Algunos de los carnívoros de la última glaciación nos resultan familiares, como el gato montés, el lince, el zorro común y el lobo. En cambio pocas personas conocen en Europa al cuón, un pariente de estos dos últimos. A pesar de ello, a muchos de nosotros el cuón nos trae entrañables recuerdos de la perdida infancia, porque aparecen en un dramático capítulo de El libro de las Tierras Vírgenes de Rudyard Kipling, aquél en el que se produce la lucha sin cuartel entre la manada de lobos de Mowgli y los dholes o perros jaros; así es como se llamaba a los cuones, por su color rojizo, en la traducción que yo leí (y todavía recuerdo el desconsuelo que me produjo la muerte en la terrible batalla de Akela, que había sido el jefe de la manada de Seeonee y protector de Mowgli). Aunque presentes en yacimientos musterienses (es decir, de la época de los neandertales) y anteriores, los cuones parecen haberse vuelto muy raros en la Península, o incluso haberse extinguido, antes del final del Pleistoceno. La única cita que conozco para el tiempo de los cromañones es un resto de Amalda (Guipúzcoa), en un nivel del Paleolítico Superior que también contiene reno. Los cuones viven hoy sólo en Asia, y aunque son más pequeños que los lobos sus manadas son terriblemente feroces. El zorro polar es un magnífico indicador de climas fríos, aunque es difícil de diferenciar del zorro común cuando sólo se dispone de unos pocos huesos o dientes. Aun así, Jesús Altuna ha identificado un resto en el nivel de Amalda antes mencionado.
Hay varias pruebas de la presencia en la Península durante la última glaciación del glotón, que no es una persona con desmesurada afición a comer, sino el más grande de los mustélidos (la familia de las martas, garduñas, comadrejas, armiños, visones, tejones y nutrias). El glotón vive en la actualidad en el Gran Norte, desde Escandinavia hasta Canadá, pero se ha encontrado un resto en un nivel del Paleolítico Superior de Lezetxiki que también contiene rinoceronte lanudo, y otro en un yacimiento sin contexto arqueológico (Mairuelegorreta, en Álava). Además, es posible que un grabado de la cueva de Los Casares en Guadalajara represente uno de estos animales nórdicos, y en el alto valle del Jarama, en la misma provincia, se encontró (en la cueva Jarama II) una escultura en marfil de una cabeza que Jesús Jordá considera también de glotón: se trataría en este caso de la figura de un representante de la fauna fría, el glotón, esculpida sobre un fósil de otro, el mamut del que procedía el marfil.
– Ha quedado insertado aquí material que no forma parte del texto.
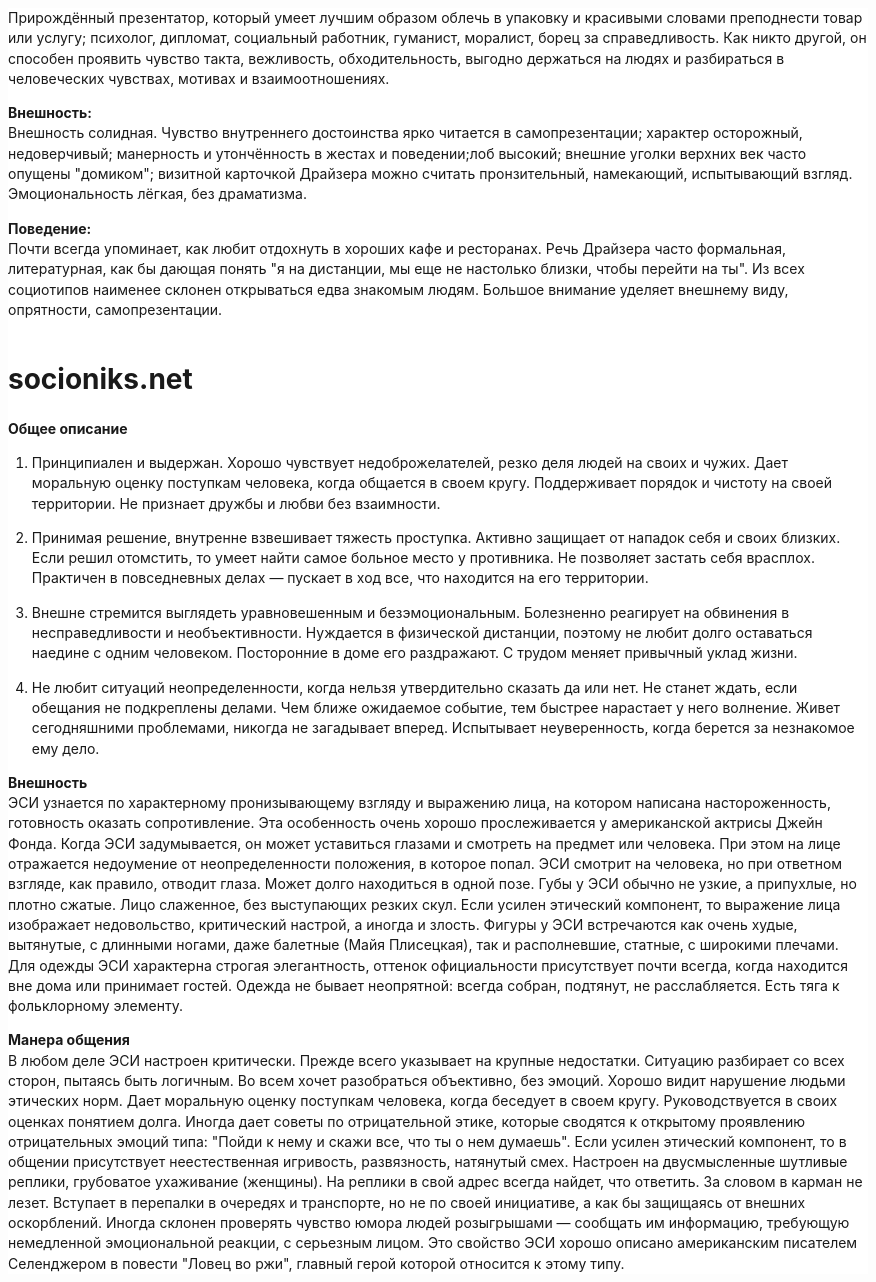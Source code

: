 Прирождённый презентатор, который умеет лучшим образом облечь в упаковку и красивыми словами преподнести товар или услугу; психолог, дипломат, социальный работник, гуманист, моралист, борец за справедливость. Как никто другой, он способен проявить чувство такта, вежливость, обходительность, выгодно держаться на людях и разбираться в человеческих чувствах, мотивах и взаимоотношениях.

**Внешность:**  
Внешность солидная. Чувство внутреннего достоинства ярко читается в самопрезентации; характер осторожный, недоверчивый; манерность и утончённость в жестах и поведении;лоб высокий; внешние уголки верхних век часто опущены "домиком"; визитной карточкой Драйзера можно считать пронзительный, намекающий, испытывающий взгляд. Эмоциональность лёгкая, без драматизма.

**Поведение:**  
Почти всегда упоминает, как любит отдохнуть в хороших кафе и ресторанах. Речь Драйзера часто формальная, литературная, как бы дающая понять "я на дистанции, мы еще не настолько близки, чтобы перейти на ты". Из всех социотипов наименее склонен открываться едва знакомым людям. Большое внимание уделяет внешнему виду, опрятности, самопрезентации.

# socioniks.net
**Общее описание**  
1. Принципиален и выдержан. Хорошо чувствует недоброжелателей, резко деля людей на своих и чужих. Дает моральную оценку поступкам человека, когда общается в своем кругу. Поддерживает порядок и чистоту на своей территории. Не признает дружбы и любви без взаимности.

2. Принимая решение, внутренне взвешивает тяжесть проступка. Активно защищает от нападок себя и своих близких. Если решил отомстить, то умеет найти самое больное место у противника. Не позволяет застать себя врасплох. Практичен в повседневных делах — пускает в ход все, что находится на его территории.

3. Внешне стремится выглядеть уравновешенным и безэмоциональным. Болезненно реагирует на обвинения в несправедливости и необъективности. Нуждается в физической дистанции, поэтому не любит долго оставаться наедине с одним человеком. Посторонние в доме его раздражают. С трудом меняет привычный уклад жизни.

4. Не любит ситуаций неопределенности, когда нельзя утвердительно сказать да или нет. Не станет ждать, если обещания не подкреплены делами. Чем ближе ожидаемое событие, тем быстрее нарастает у него волнение. Живет сегодняшними проблемами, никогда не загадывает вперед. Испытывает неуверенность, когда берется за незнакомое ему дело.

**Внешность**  
ЭСИ узнается по характерному пронизывающему взгляду и выражению лица, на котором написана настороженность, готовность оказать сопротивление. Эта особенность очень хорошо прослеживается у американской актрисы Джейн Фонда. Когда ЭСИ задумывается, он может уставиться глазами и смотреть на предмет или человека. При этом на лице отражается недоумение от неопределенности положения, в которое попал. ЭСИ смотрит на человека, но при ответном взгляде, как правило, отводит глаза. Может долго находиться в одной позе. Губы у ЭСИ обычно не узкие, а припухлые, но плотно сжатые. Лицо слаженное, без выступающих резких скул. Если усилен этический компонент, то выражение лица изображает недовольство, критический настрой, а иногда и злость. Фигуры у ЭСИ встречаются как очень худые, вытянутые, с длинными ногами, даже балетные (Майя Плисецкая), так и располневшие, статные, с широкими плечами. Для одежды ЭСИ характерна строгая элегантность, оттенок официальности присутствует почти всегда, когда находится вне дома или принимает гостей. Одежда не бывает неопрятной: всегда собран, подтянут, не расслабляется. Есть тяга к фольклорному элементу.

**Манера общения**  
В любом деле ЭСИ настроен критически. Прежде всего указывает на крупные недостатки. Ситуацию разбирает со всех сторон, пытаясь быть логичным. Во всем хочет разобраться объективно, без эмоций. Хорошо видит нарушение людьми этических норм. Дает моральную оценку поступкам человека, когда беседует в своем кругу. Руководствуется в своих оценках понятием долга. Иногда дает советы по отрицательной этике, которые сводятся к открытому проявлению отрицательных эмоций типа: "Пойди к нему и скажи все, что ты о нем думаешь". Если усилен этический компонент, то в общении присутствует неестественная игривость, развязность, натянутый смех. Настроен на двусмысленные шутливые реплики, грубоватое ухаживание (женщины). На реплики в свой адрес всегда найдет, что ответить. За словом в карман не лезет. Вступает в перепалки в очередях и транспорте, но не по своей инициативе, а как бы защищаясь от внешних оскорблений. Иногда склонен проверять чувство юмора людей розыгрышами — сообщать им информацию, требующую немедленной эмоциональной реакции, с серьезным лицом. Это свойство ЭСИ хорошо описано американским писателем Селенджером в повести "Ловец во ржи", главный герой которой относится к этому типу.
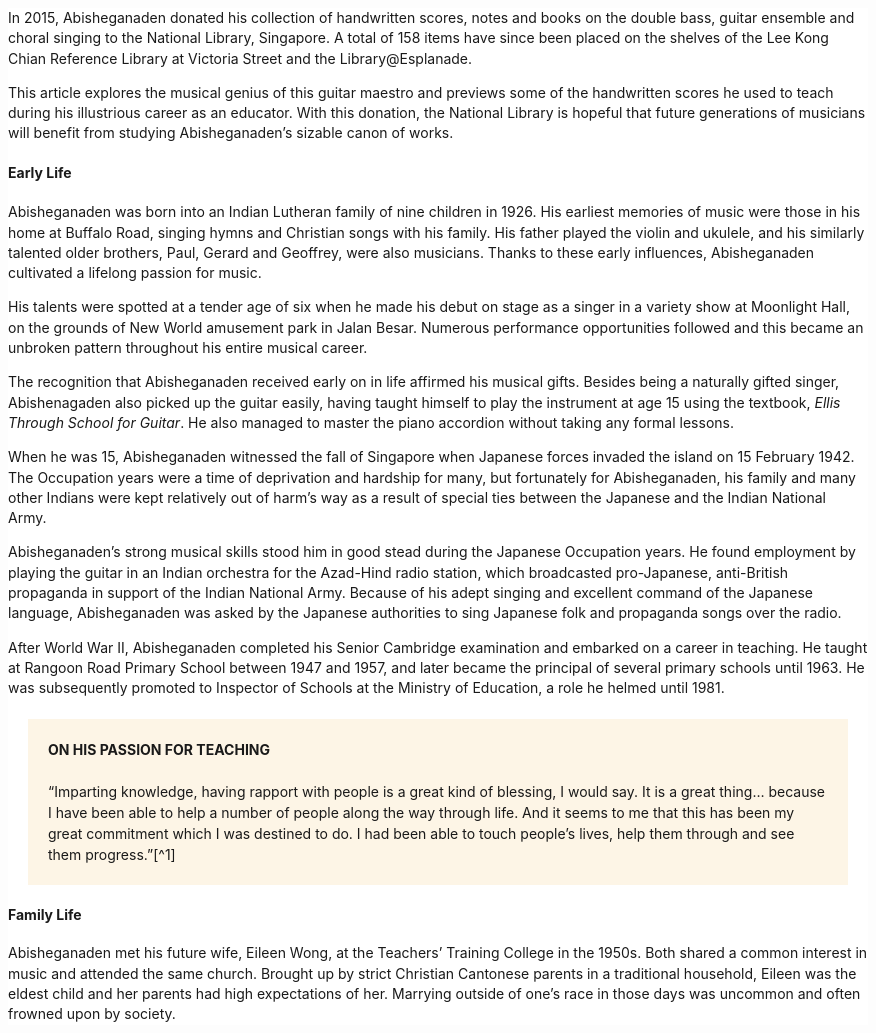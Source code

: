 In 2015, Abisheganaden donated his collection of handwritten scores, notes and books on the double bass, guitar ensemble and choral singing to the National Library, Singapore. A total of 158 items have since been placed on the shelves of the Lee Kong Chian Reference Library at Victoria Street and the Library@Esplanade.

This article explores the musical genius of this guitar maestro and previews some of the handwritten scores he used to teach during his illustrious career as an educator. With this donation, the National Library is hopeful that future generations of musicians will benefit from studying Abisheganaden’s sizable canon of works.

#### **Early Life**

Abisheganaden was born into an Indian Lutheran family of nine children in 1926. His earliest memories of music were those in his home at Buffalo Road, singing hymns and Christian songs with his family. His father played the violin and ukulele, and his similarly talented older brothers, Paul, Gerard and Geoffrey, were also musicians. Thanks to these early influences, Abisheganaden cultivated a lifelong passion for music.

His talents were spotted at a tender age of six when he made his debut on stage as a singer in a variety show at Moonlight Hall, on the grounds of New World amusement park in Jalan Besar. Numerous performance opportunities followed and this became an unbroken pattern throughout his entire musical career.

The recognition that Abisheganaden received early on in life affirmed his musical gifts. Besides being a naturally gifted singer, Abishenagaden also picked up the guitar easily, having taught himself to play the instrument at age 15 using the textbook, *Ellis Through School for Guitar*. He also managed to master the piano accordion without taking any formal lessons.

When he was 15, Abisheganaden witnessed the fall of Singapore when Japanese forces invaded the island on 15 February 1942. The Occupation years were a time of deprivation and hardship for many, but fortunately for Abisheganaden, his family and many other Indians were kept relatively out of harm’s way as a result of special ties between the Japanese and the Indian National Army.

Abisheganaden’s strong musical skills stood him in good stead during the Japanese Occupation years. He found employment by playing the guitar in an Indian orchestra for the Azad-Hind radio station, which broadcasted pro-Japanese, anti-British propaganda in support of the Indian National Army. Because of his adept singing and excellent command of the Japanese language, Abisheganaden was asked by the Japanese authorities to sing Japanese folk and propaganda songs over the radio.

After World War II, Abisheganaden completed his Senior Cambridge examination and embarked on a career in teaching. He taught at Rangoon Road Primary School between 1947 and 1957, and later became the principal of several primary schools until 1963. He was subsequently promoted to Inspector of Schools at the Ministry of Education, a role he helmed until 1981.

<span style="background-colour: #fdf5e6; padding: 20px; margin: 20px; background:#fdf5e6; display:block; font-size:1rem; line-height:1.5rem;"><b>ON HIS PASSION FOR TEACHING</b>
<br><br>
“Imparting knowledge, having rapport with people is a great kind of blessing, I would say. It is a great thing… because I have been able to help a number of people along the way through life. And it seems to me that this has been my great commitment which I was destined to do. I had been able to touch people’s lives, help them through and see them progress.”[^1]</span>

#### **Family Life**

Abisheganaden met his future wife, Eileen Wong, at the Teachers’ Training College in the 1950s. Both shared a common interest in music and attended the same church. Brought up by strict Christian Cantonese parents in a traditional household, Eileen was the eldest child and her parents had high expectations of her. Marrying outside of one’s race in those days was uncommon and often frowned upon by society.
La cueva de Los Casares es un buen ejemplo de la vida en las alturas del interior de la meseta durante el Pleistoceno Superior. En el yacimiento hay ocupaciones neandertales con una fauna variada que refleja un clima no muy frío y un ambiente de media montaña: marmotas, castores, jabalíes, corzos, rebecos, ciervos, caballos, un bovino (uro o bisonte), cabras, rinocerontes de estepa, gatos monteses, linces, leopardos, leones, zorros, lobos, cuones, osos (pardos y de las cavernas) y hienas manchadas; incluso se encontró un metacarpiano humano de un neandertal (el del meñique derecho). Después, los neandertales desaparecen y al cabo de 15 000 años o más llegan los hombres de Cro-Magnon que graban y pintan en las paredes de la cueva algunos de los animales que ven fuera: caballos, uros, ciervos, cabras, un rinoceronte lanudo, el posible mamut, el posible glotón y un gran félido (posiblemente un león o una leona). Hay además una serie de figuras antropomorfas, representaciones bastante distorsionadas de formas humanas. El rinoceronte lanudo y, de confirmarse su identificación, el mamut y el glotón, son claramente indicadores de un ambiente frío en la meseta en la época de los cromañones, con estepas en las que pastarían las grandes manadas de caballos, pero los ciervos indican que también había bosques, posiblemente en los fondos de los valles: una vez más hay que apelar al carácter muy accidentado del relieve hispano a la hora explicar estas asociaciones de especies que podrían, a primera vista, parecer incompatibles. Aunque en Los Casares falta el reno, se encuentra representado uno en la casi vecina cueva de La Hoz, que todavía está más alta, a 1050 m.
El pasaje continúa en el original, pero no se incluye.